De acordo com Ailson da Trindade, o pastor Arilton também estava preparado para a chegada dos federais. “Eu liguei para ele. Perguntei o que estava acontecendo, ‘tá teu nome aí’, ‘como é que vai ficar, se vocês não vão falar nada da minha empresa…’. (Arilton teria dito:) ‘Não se preocupe que a gente não vai falar nada, tá? Já combinamos com o presidente e o ministro já, tá?’, que era Milton, né?. ‘O ministro já está providenciando tudo e a gente vai ficar calado, aí eu tô aguardando que a Polícia Federal a qualquer momento vem na minha casa, mas tá tudo já… tudo resolvido, tá tudo esquematizado’”.

Nesta quarta-feira, 21, as jornalistas Andréia Sadi e Julia Duailibi, da GloboNews, informaram que o delegado da PF Bruno Calandrini, responsável pela investigação sobre o gabinete paralelo no MEC, convocou dois delegados da cúpula da corporação. O interrogatório vai apurar as suspeitas de interferência na apuração contra Milton Ribeiro.

O inquérito da PF foi aberto após o Estadão revelar a existência do gabinete paralelo no MEC. Prefeitos contaram ao jornal que só conseguiam verbas para obras, como construção de escolas e creches, pagando propina aos pastores.

O acesso ao ministro também só era possível mediante acordo com os religiosos. Fotos mostram que os religiosos despachavam de dentro do gabinete do ministro. Ribeiro foi o quarto ministro da Educação do governo Bolsonaro e chegou ao cargo indicado pela primeira-dama Michelle Bolsonaro. Só foi demitido depois de a séria de reportagens revelar o esquema.

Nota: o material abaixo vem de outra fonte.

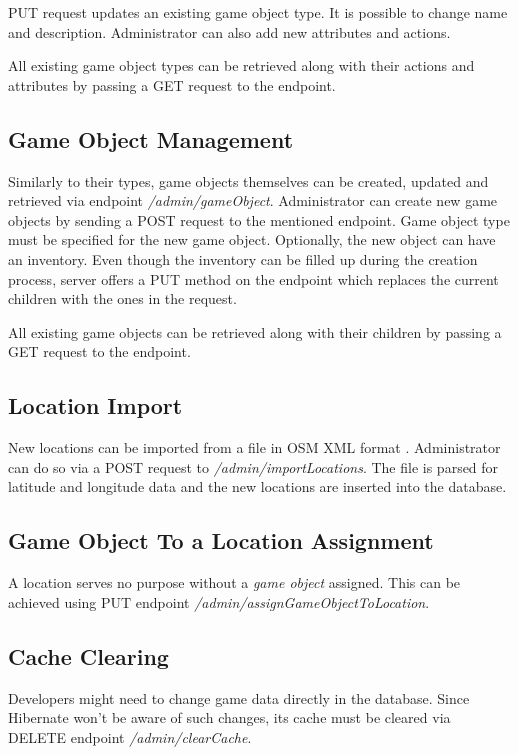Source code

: 	PUT request updates an existing game object type. It is possible to change name and description. Administrator can also add new attributes and actions. 
		
	All existing game object types can be retrieved along with their actions and attributes by passing a GET request to the endpoint.
	
	\subsection{Game Object Management}
	Similarly to their types, game objects themselves can be created, updated and retrieved via endpoint \textit{/admin/gameObject}. Administrator can create new game objects by sending a POST request to the mentioned endpoint. Game object type must be specified for the new game object. Optionally, the new object can have an inventory. Even though the inventory can be filled up during the creation process, server offers a PUT method on the endpoint which replaces the current children with the ones in the request.
	
	All existing game objects can be retrieved along with their children by passing a GET request to the endpoint.
	
	\subsection{Location Import}
	New locations can be imported from a file in OSM XML format \cite{osmxml}. Administrator can do so via a POST request to \textit{/admin/importLocations}. The file is parsed for latitude and longitude data and the new locations are inserted into the database.
	
	\subsection{Game Object To a Location Assignment}
	A location serves no purpose without a \textit{game object} assigned. This can be achieved using PUT endpoint 
	\textit{/admin/assignGameObjectToLocation}.
	
	\subsection{Cache Clearing}
	Developers might need to change game data directly in the database. Since Hibernate won't be aware of such changes, its cache must be cleared via DELETE endpoint \textit{/admin/clearCache}.
	
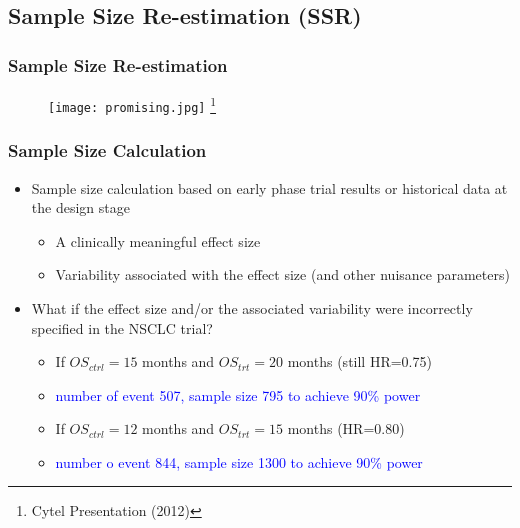 \documentclass{beamer}
\begin{document}
\subsection{Sample Size Re-estimation (SSR)}
\begin{frame}
	\frametitle{Sample Size Re-estimation}
	\begin{figure}
		\begin{center}
			\texttt{[image: promising.jpg]}
			\footnote{Cytel Presentation (2012)}
		\end{center}
	\end{figure}	
\end{frame}
\begin{frame}
	\frametitle{Sample Size Calculation}
\begin{itemize}
	\item Sample size calculation based on early phase trial results or historical data at the design stage \begin{itemize}
	  \item A clinically meaningful effect size
	  \item Variability associated with the effect size (and other nuisance parameters)
	\end{itemize}
	\item What if the effect size and/or the associated variability were incorrectly specified in the NSCLC trial? \begin{itemize}
	\item If $OS_{ctrl}=15$ months and $OS_{trt}=20$ months (still HR=0.75)
	\item \textcolor{blue}{number of event 507, sample size 795 to achieve 90\% power}
	\item If $OS_{ctrl}=12$ months and $OS_{trt}=15$ months (HR=0.80)
	\item \textcolor{blue}{number o event 844, sample size 1300 to achieve 90\% power}
   \end{itemize}
\end{itemize}
\end{frame}
\end{document}

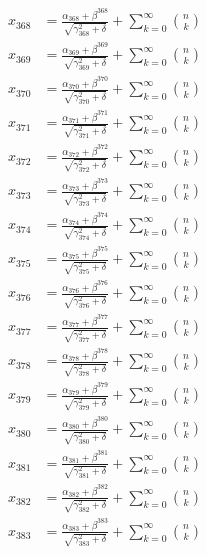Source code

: \documentclass{article}
\begin{document}
\begin{align}
  x_{368} &= \frac{\alpha_{368} + \beta^{368}}{\sqrt{\gamma_{368}^2 + \delta}} + \sum_{k=0}^{\infty} \binom{n}{k} \label{eq:368} \\
  x_{369} &= \frac{\alpha_{369} + \beta^{369}}{\sqrt{\gamma_{369}^2 + \delta}} + \sum_{k=0}^{\infty} \binom{n}{k} \label{eq:369} \\
  x_{370} &= \frac{\alpha_{370} + \beta^{370}}{\sqrt{\gamma_{370}^2 + \delta}} + \sum_{k=0}^{\infty} \binom{n}{k} \label{eq:370} \\
  x_{371} &= \frac{\alpha_{371} + \beta^{371}}{\sqrt{\gamma_{371}^2 + \delta}} + \sum_{k=0}^{\infty} \binom{n}{k} \label{eq:371} \\
  x_{372} &= \frac{\alpha_{372} + \beta^{372}}{\sqrt{\gamma_{372}^2 + \delta}} + \sum_{k=0}^{\infty} \binom{n}{k} \label{eq:372} \\
  x_{373} &= \frac{\alpha_{373} + \beta^{373}}{\sqrt{\gamma_{373}^2 + \delta}} + \sum_{k=0}^{\infty} \binom{n}{k} \label{eq:373} \\
  x_{374} &= \frac{\alpha_{374} + \beta^{374}}{\sqrt{\gamma_{374}^2 + \delta}} + \sum_{k=0}^{\infty} \binom{n}{k} \label{eq:374} \\
  x_{375} &= \frac{\alpha_{375} + \beta^{375}}{\sqrt{\gamma_{375}^2 + \delta}} + \sum_{k=0}^{\infty} \binom{n}{k} \label{eq:375} \\
  x_{376} &= \frac{\alpha_{376} + \beta^{376}}{\sqrt{\gamma_{376}^2 + \delta}} + \sum_{k=0}^{\infty} \binom{n}{k} \label{eq:376} \\
  x_{377} &= \frac{\alpha_{377} + \beta^{377}}{\sqrt{\gamma_{377}^2 + \delta}} + \sum_{k=0}^{\infty} \binom{n}{k} \label{eq:377} \\
  x_{378} &= \frac{\alpha_{378} + \beta^{378}}{\sqrt{\gamma_{378}^2 + \delta}} + \sum_{k=0}^{\infty} \binom{n}{k} \label{eq:378} \\
  x_{379} &= \frac{\alpha_{379} + \beta^{379}}{\sqrt{\gamma_{379}^2 + \delta}} + \sum_{k=0}^{\infty} \binom{n}{k} \label{eq:379} \\
  x_{380} &= \frac{\alpha_{380} + \beta^{380}}{\sqrt{\gamma_{380}^2 + \delta}} + \sum_{k=0}^{\infty} \binom{n}{k} \label{eq:380} \\
  x_{381} &= \frac{\alpha_{381} + \beta^{381}}{\sqrt{\gamma_{381}^2 + \delta}} + \sum_{k=0}^{\infty} \binom{n}{k} \label{eq:381} \\
  x_{382} &= \frac{\alpha_{382} + \beta^{382}}{\sqrt{\gamma_{382}^2 + \delta}} + \sum_{k=0}^{\infty} \binom{n}{k} \label{eq:382} \\
  x_{383} &= \frac{\alpha_{383} + \beta^{383}}{\sqrt{\gamma_{383}^2 + \delta}} + \sum_{k=0}^{\infty} \binom{n}{k} \label{eq:383} \\

\end{align}
\end{document}
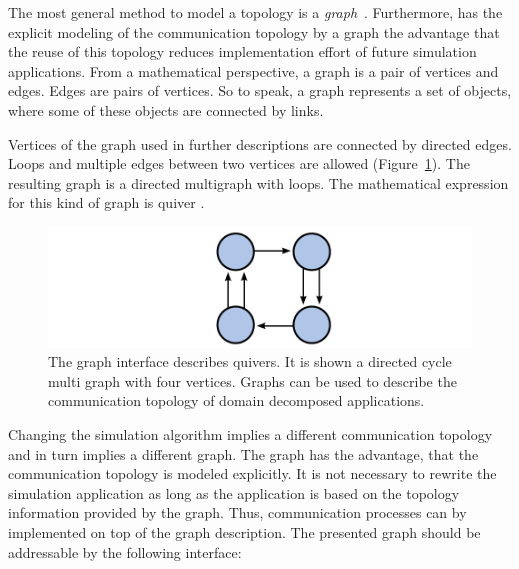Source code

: 

The most general method to model a topology is a
\emph{graph}~\cite{ref:graph}. Furthermore, has the explicit modeling
of the communication topology by a graph the advantage that the reuse
of this topology reduces implementation effort of future simulation
applications.  From a mathematical perspective, a graph is a pair of
vertices and edges. Edges are pairs of vertices. So to speak, a graph
represents a set of objects, where some of these objects are connected
by links.

Vertices of the graph used in further descriptions are connected by
directed edges.  Loops and multiple edges between two vertices are
allowed (Figure~\ref{fig:graph}). The resulting graph is a directed
multigraph with loops. The mathematical expression for this kind of
graph is quiver \cite{ref:quiver}.

\begin{figure}[H]
  \centering \includegraphics[width=\textwidth]{graphics/30_graph}
  \caption{The graph interface describes quivers. It is shown a
    directed cycle multi graph with four vertices. Graphs can be
    used to describe the communication topology of domain decomposed
    applications.}
  \label{fig:graph}
\end{figure}

\noindent Changing the simulation algorithm implies a different
communication topology and in turn implies a different graph. The
graph has the advantage, that the communication topology is
modeled explicitly. It is not necessary to rewrite the simulation
application as long as the application is based on the topology
information provided by the graph. Thus, communication processes can
by implemented on top of the graph description. The presented graph
should be addressable by the following interface:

O advogado Daniel Bialski, que defende Milton Ribeiro, afirmou que o ex-ministro “nega absolutamente esse tipo de acusação, leviana, mentirosa e feita com intuito e interesse eleitoreiro”. “Isso não existiu e se essa pessoa materializar sua fala, será processado pela calúnia”, afirmou.

Procuradas, as defesas dos pastores Gilmar Santos e Arilton Moura não responderam.


OS MOTIVOS DE AILSON SOUTO

Ailson Souto é um empresário que atua nos ramos imobiliário e de construção. Natural do Pará, ele transferiu a sede de sua empresa para São Paulo. Ele não nega que seu patrimônio e suas relações políticas em Belém tenham feito dele alguém que empresta dinheiro a juros para políticos.

Ele se inscreveu para concorrer a deputado estadual pelo Progressista. Segundo ele, decidiu fazer a denúncia porque intimidações e ameaças de ex-aliados se tornaram insustentáveis. Ele diz que familiares têm sido abordados por interlocutores dos pastores e que precisou reforçar a sua segurança pessoal.


Trindade é um dos candidatos mais ricos, com uma evolução patrimonial pouco clara. Em 2012, concorreu a um cargo de vereador da cidade paraense de Porto de Moz e declarou R$ 15 mil em bens. Agora, são R$ 448 milhões, sendo R$ 390 milhões em lavouras de soja, R$ 39 milhões em criptomoedas e R$ 9 milhões em quadros e jóias.